The truth is that MLK had far more to say to us than just the promotion of equal rights for all, as did the march at which he made his famous speech. What we colloquially call “the march” was actually known as “the March on Washington for Jobs and Freedom” and if you had not guessed from the name, the focus was not actually so much equality under the law but justice in the economy.

It was the brainchild of A. Phillip Randolph, a labor organizer who with the help of the Negro American Labor Council sought to hold many marches on Washington.

Protest stretched back to the March on Washington Movement, which Randolph initiated to protest employment discrimination during the Second World War, and it was renewed in the 1960s by the Negro American Labor Council, a nearly forgotten organization that Randolph and other black trade unionists formed to protest segregation and discrimination in organized labor. When Randolph and other trade unionists proposed a “March on Washington for Jobs,” however, they faced resistance from other black activists who feared that such mobilization would detract attention and resources away from the campaign that Martin Luther King and others were planning to protest segregation and legal discrimination in the South. Anna Arnold Hedgeman, a black feminist who had directed Randolph’s campaign against employment discrimination in the 1940s, convinced him to meet with King and plan a demonstration that could address “both the economic problems and civil rights.
Indeed it was these black union members who pulled it together, selling bus tickets and informing the community of the event. While the focus was on equal rights, without the efforts of the leftist labor movement, the march may very well have been just another forgotten protest.

This is one of the march's biggest lesson's I would argue. That without a preexisting social structure ready to do the work of organizing, major victories may be fewer and further between. 

The legacy of King himself is very similarly whitewashed. A radical pacifist in nature, King's core beliefs shown through within the "Dream" speech. He called upon the US to end its campaign in Vietnam.
The man who said that his dream of equality was "deeply rooted in the American Dream" also believed the American government, with what he saw as its weapons testing in Vietnam, was on par with "the Germans [who] tested out new medicine and new tortures in the concentration camps of Europe." In the same speech, King said that, if U.S. actions were to continue, "there will be no doubt in my mind and in the mind of the world that we have no honorable intentions in Vietnam."
King was derided in mainstream media for the negative attention he brought to the war effort and connecting it with civil rights. King knew though that the two were not so seperate. The same values that allowed for the mistreatment of American minorities allowed for the use of dehumanizing effects of war in Vietnam. 

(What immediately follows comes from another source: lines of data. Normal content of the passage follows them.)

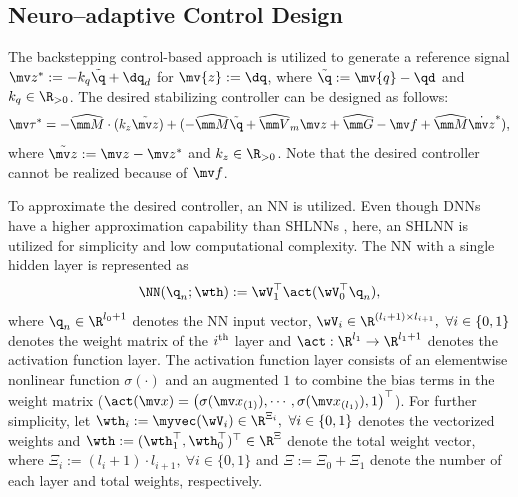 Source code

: \documentclass[letterpaper, 10 pt, conference]{ieeeconf}  %
\begin{document}
\subsection{Neuro–adaptive Control Design} \label{sec:ctrl dev}

The backstepping control-based approach is utilized to generate a reference signal $\mv z^*:= -{k_q}\tilde {\q}+\dq_d$ for $\mv {z}:= \dq$, where $\tilde {\q}:= \mv {q} - \qd$ and $k_q\in\R_{>0}$.
The desired stabilizing controller can be designed as follows:
\begin{equation}
    \mv \tau^* = 
    -\widehat{\mm M}\cdot ({k_z}\tilde {\mv z})
    + 
    ( 
        -\widehat{\mm M}\tilde {\q}
        +
        \widehat{\mm V}_m{\mv z}
        +
        \widehat{\mm G}
        -
        \mv f
        +
        \widehat{\mm M} \dot {\mv z}^*
    ) 
    ,
    \label{eq. desired control}
\end{equation}
where $\tilde {\mv z}:= \mv z-\mv z^*$ and $k_z\in\R_{>0}$.
Note that the desired controller cannot be realized because of $\mv f$.

To approximate the desired controller, an NN is utilized.
Even though DNNs have a higher approximation capability than SHLNNs \cite{Rolnick:2018aa}, here, an SHLNN is utilized for simplicity and low computational complexity.
The NN with a single hidden layer is represented as 
\begin{equation}
    \NN({\q_{n}};\wth):= \wV_1^\top \act(\wV_0^\top {\q_{n}})
    ,
\end{equation}
where ${\q_{n}}\in\R^{l_0+1}$ denotes the NN input vector, $\wV_i\in\R^{(l_i+1)\times l_{i+1}},\ \forall i\in\{0,1\}$ denotes the weight matrix of the $i\textsuperscript{th}$ layer and $\act:\R^{l_1}\to\R^{l_1+1}$ denotes the activation function layer.
The activation function layer consists of an elementwise nonlinear function $\sigma(\cdot)$ and an augmented $1$ to combine the bias terms in the weight matrix (\ie $\act(\mv x) = \left(\sigma(\mv x_{(1)}),\cdots, \sigma(\mv x_{(l_1)}), 1\right)^\top $).
For further simplicity, let $\wth_i:= \myvec(\wV_i)\in\R^{\Xi_i},\ \forall i\in\{0,1\}$ denotes the vectorized weights and $\wth:=(\wth_1^\top ,\wth_0^\top )^\top \in\R^{\Xi}$ denote the total weight vector, where $\Xi_i:=(l_i+1)\cdot l_{i+1},\ \forall i\in\{0,1\}$ and $\Xi:=\Xi_0+\Xi_1$ denote the number of each layer and total weights, respectively.
\end{document}
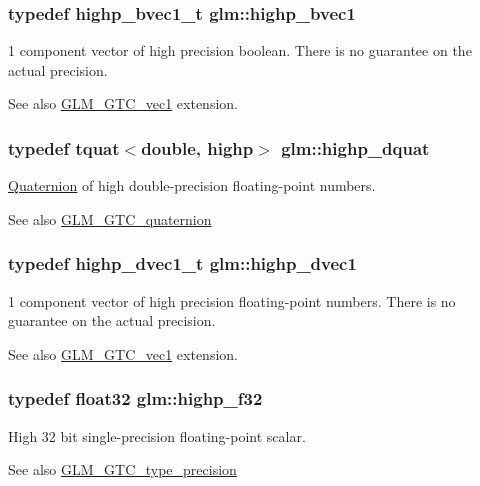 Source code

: \subsubsection[{highp\+\_\+bvec1}]{\setlength{\rightskip}{0pt plus 5cm}typedef highp\+\_\+bvec1\+\_\+t {\bf glm\+::highp\+\_\+bvec1}}\label{namespaceglm_ad24a2ac97dbfbece48f504224bb20b59}
1 component vector of high precision boolean. There is no guarantee on the actual precision. \begin{DoxySeeAlso}{See also}
\hyperlink{group__gtc__vec1}{G\+L\+M\+\_\+\+G\+T\+C\+\_\+vec1} extension. 
\end{DoxySeeAlso}
\hypertarget{namespaceglm_a8bcc5a1042194d46762e0d00fd627670}{}
\subsubsection[{highp\+\_\+dquat}]{\setlength{\rightskip}{0pt plus 5cm}typedef {\bf tquat}$<$double, highp$>$ {\bf glm\+::highp\+\_\+dquat}}\label{namespaceglm_a8bcc5a1042194d46762e0d00fd627670}
\hyperlink{class_quaternion}{Quaternion} of high double-\/precision floating-\/point numbers.

\begin{DoxySeeAlso}{See also}
\hyperlink{group__gtc__quaternion}{G\+L\+M\+\_\+\+G\+T\+C\+\_\+quaternion} 
\end{DoxySeeAlso}
\hypertarget{namespaceglm_a5c7219ea9af2efb28506cabc8633a4d7}{}
\subsubsection[{highp\+\_\+dvec1}]{\setlength{\rightskip}{0pt plus 5cm}typedef highp\+\_\+dvec1\+\_\+t {\bf glm\+::highp\+\_\+dvec1}}\label{namespaceglm_a5c7219ea9af2efb28506cabc8633a4d7}
1 component vector of high precision floating-\/point numbers. There is no guarantee on the actual precision. \begin{DoxySeeAlso}{See also}
\hyperlink{group__gtc__vec1}{G\+L\+M\+\_\+\+G\+T\+C\+\_\+vec1} extension. 
\end{DoxySeeAlso}
\hypertarget{namespaceglm_a48d80b6fd3a40b71b2e414493832d1ca}{}
\subsubsection[{highp\+\_\+f32}]{\setlength{\rightskip}{0pt plus 5cm}typedef {\bf float32} {\bf glm\+::highp\+\_\+f32}}\label{namespaceglm_a48d80b6fd3a40b71b2e414493832d1ca}
High 32 bit single-\/precision floating-\/point scalar. \begin{DoxySeeAlso}{See also}
\hyperlink{group__gtc__type__precision}{G\+L\+M\+\_\+\+G\+T\+C\+\_\+type\+\_\+precision} 
\end{DoxySeeAlso}
\hypertarget{namespaceglm_aed934f561aaf8ad891c0a8f5e719aea8}{}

When King died in Memphis, he was actually there to support striking sanitation workers. His leftist tendencies and willingness to speak out against the war was what led the FBI to track him day and night. 

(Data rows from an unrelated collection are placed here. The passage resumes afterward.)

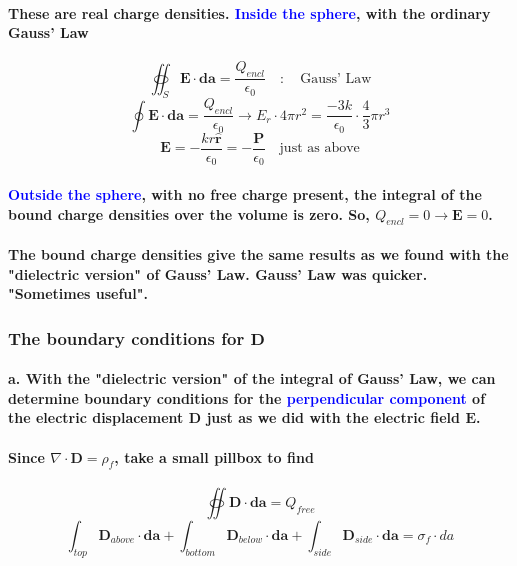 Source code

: \documentclass{article}
\begin{document}
\paragraph{These are real charge densities. \textcolor{blue}{Inside the sphere}, with the ordinary Gauss' Law}
\begin{equation*}
    \oiint_S\boldsymbol{E}\cdot\boldsymbol{da}=\frac{Q_{encl}}{\epsilon_0}\quad :\quad\text{Gauss' Law}
\end{equation*}
\begin{equation*}
    \oint\boldsymbol{E}\cdot\boldsymbol{da}=\frac{Q_{encl}}{\epsilon_0}\rightarrow E_r\cdot 4\pi r^2=\frac{-3k}{\epsilon_0}\cdot\frac{4}{3}\pi r^3
\end{equation*}
\begin{equation*}
    \boldsymbol{E}=-\frac{kr\hat{\boldsymbol{r}}}{\epsilon_0}=-\frac{\boldsymbol{P}}{\epsilon_0}\quad\text{just as above}
\end{equation*}
\paragraph{\textcolor{blue}{Outside the sphere}, with no free charge present, the integral of the bound charge densities over the volume is zero. So, $Q_{encl}=0\rightarrow \boldsymbol{E}=0$.}
\paragraph{The bound charge densities give the same results as we found with the "dielectric version" of Gauss' Law. Gauss' Law was quicker. "Sometimes useful".}
\subsubsection{The boundary conditions for $\boldsymbol{D}$}
\paragraph{a. With the "dielectric version" of the integral of Gauss' Law, we can determine boundary conditions for the \textcolor{blue}{perpendicular component} of the electric displacement $\boldsymbol{D}$ just as we did with the electric field $\boldsymbol{E}$.}
\paragraph{Since $\nabla\cdot\boldsymbol{D}=\rho_f$, take a small pillbox to find}
\begin{equation*}
    \oiint \boldsymbol{D}\cdot\boldsymbol{da}=Q_{free}
\end{equation*}
\begin{equation*}
    \int_{top}\boldsymbol{D}_{above}\cdot\boldsymbol{da}+\int_{bottom}\boldsymbol{D}_{below}\cdot\boldsymbol{da}+\int_{side}\boldsymbol{D}_{side}\cdot\boldsymbol{da}=\sigma_f\cdot da
\end{equation*}
\end{document}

We do not of course know why King was killed and I don't care to speculate, but it is true that dead men tell no tales. On this day of remembrance then the best we can do is seek a deeper understanding of what MLK Jr. and the march were really about. 

Thursday, August 22, 2013

Dem's Moratorium Vote Pushes The Conversation/Policy Left

At the PA Democratic Party's summer state committee meeting, a resolution passed calling for a moratorium on fracking until health risks are known. This week Robert Vickers writes in his Patriot-News column about the divisions that move has caused in the party. 
If fracking supporters do that [make the case that fracking is safe scientifically and openly]- possibly as soon as Sept. 27 when the state committee next meets - he says moratorium forces would be willing to change their position. 
And that would make the 2014 election cycle much smoother for Democratic candidates wary of a natural gas industry knockout campaign contribution to their opponents.
The post, draws the conclusion that the division may lead to negative outcomes for Dems in 14'. I think understates the value that the divisions have.

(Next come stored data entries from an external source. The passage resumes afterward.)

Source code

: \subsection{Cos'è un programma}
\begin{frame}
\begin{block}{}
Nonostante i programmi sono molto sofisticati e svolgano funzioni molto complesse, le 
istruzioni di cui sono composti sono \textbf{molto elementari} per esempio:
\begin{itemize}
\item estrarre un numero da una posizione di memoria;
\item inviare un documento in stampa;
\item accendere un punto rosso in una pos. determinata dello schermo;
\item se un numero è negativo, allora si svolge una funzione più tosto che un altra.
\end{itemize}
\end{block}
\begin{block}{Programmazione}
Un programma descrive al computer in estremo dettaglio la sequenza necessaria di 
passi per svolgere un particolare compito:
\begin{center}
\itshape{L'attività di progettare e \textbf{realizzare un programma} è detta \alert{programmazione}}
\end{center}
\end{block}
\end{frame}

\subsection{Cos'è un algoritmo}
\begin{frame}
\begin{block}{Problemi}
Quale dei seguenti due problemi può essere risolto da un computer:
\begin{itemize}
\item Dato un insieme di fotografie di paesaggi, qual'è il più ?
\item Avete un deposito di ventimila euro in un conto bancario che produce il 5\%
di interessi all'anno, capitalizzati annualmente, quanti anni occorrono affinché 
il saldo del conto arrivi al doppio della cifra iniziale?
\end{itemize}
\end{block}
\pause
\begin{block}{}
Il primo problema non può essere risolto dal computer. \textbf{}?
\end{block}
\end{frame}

Yes, Vickers is right that the move might make the energy industry uneasy about supporting candidates with a D next to their name after the resolution, but for the most part those party leaders are few and far between.


State Senator Jim Ferlo (D-Allegheny) has pushed for such a moratorium but it has minimal support in the legislature. None of the major Gubernatorial candidates support stopping of natural gas drilling. So what is the value of, as Vickers says a "toothless statements of intent"?


It serves to show that regular rank and file members of the party are not comfortable with the practice of fracking regardless of what their party leaders say and making that clear can have policy repercussions. 


Governor Corbett has largely let frackers run wild and minimized state authority over them, de juris and de facto. A new Democratic governor with abundant industry funding available to them may have to think twice now before acting.


The moratorium resolution has merit if nothing else, by telling party leaders that they better be listening to their base. A moratorium coming to pass is a highly unlikely outcome but by demanding it at the party level, the conversation inside the ascendant power shifts further to the left.


This should not be understated. Even though the Schwartz campaign others have taken pains to make their positions on fracking clear, "frack safetly and responsibly," there will continue to be room to the left of that. Fracking that is more safe (greater state and federal oversight) and more responsible (a substantial severance tax to help cover the practice's true cost). 


Some might argue that a push left may harm statewide prospects come election day, but given the actions of the candidates and the party's targets I am fairly skeptical. As I said before the Gubernatorial candidates have made their stance on fracking fairly clear and are already accepting donations. The Dem's wont take the house so then the focus is on the Senate. Arlen Platt in a comment to the the PA Independent told us what they see as in play.
“The game is in the southeast,” said Aren Platt, executive director for the Senate Democratic Campaign Committee. 
Even with a Republican-drawn redistricting plan working against Democrats, Platt said the demographic trends in the southeast — Montgomery County becoming steadily more Democratic, for example — were good signs for his candidates.
I'm betting that in the Southeast fracking is not a live or die issue.

It is important to remember that even Democratic politicians would not necessarily come to inhabit that space of the conversation on their own. Only a leftward push like this can take them there. 

Friday, August 16, 2013

Voting's High Information Cost

In the last post, The Problem with Independent Candidates, it was my goal to convey some of the issues with un-affiliated persons running for office.
This is the same reason why voters when choosing between two candidates in a general election should really just base their decision on the letter next to the name of the candidate; Democrat, Republican, Libertarian, Green or otherwise.
The reason for this can be summed up in the statement that a competition between party aligned candidates simply make values based voting decisions easier than if one of the competing candidates is un-affiliated.

It is important to note the statement's premise. That ease of choice when voting is valuable. That choosing a candidate is hard. 

It is difficult because voting is an activity with a high information cost. A voter who is interested in making an educated decision needs to take the time to read bios, news, and ads in a constantly changing landscape that is often marred by diversions and red herrings.

Even the most astute voter can spend hours pouring over the candidates and come away feeling like they are no better informed. It follows then, that the voter who has less time and energy to devote to establishing who he or she wants to commit to for that election would be even more lost.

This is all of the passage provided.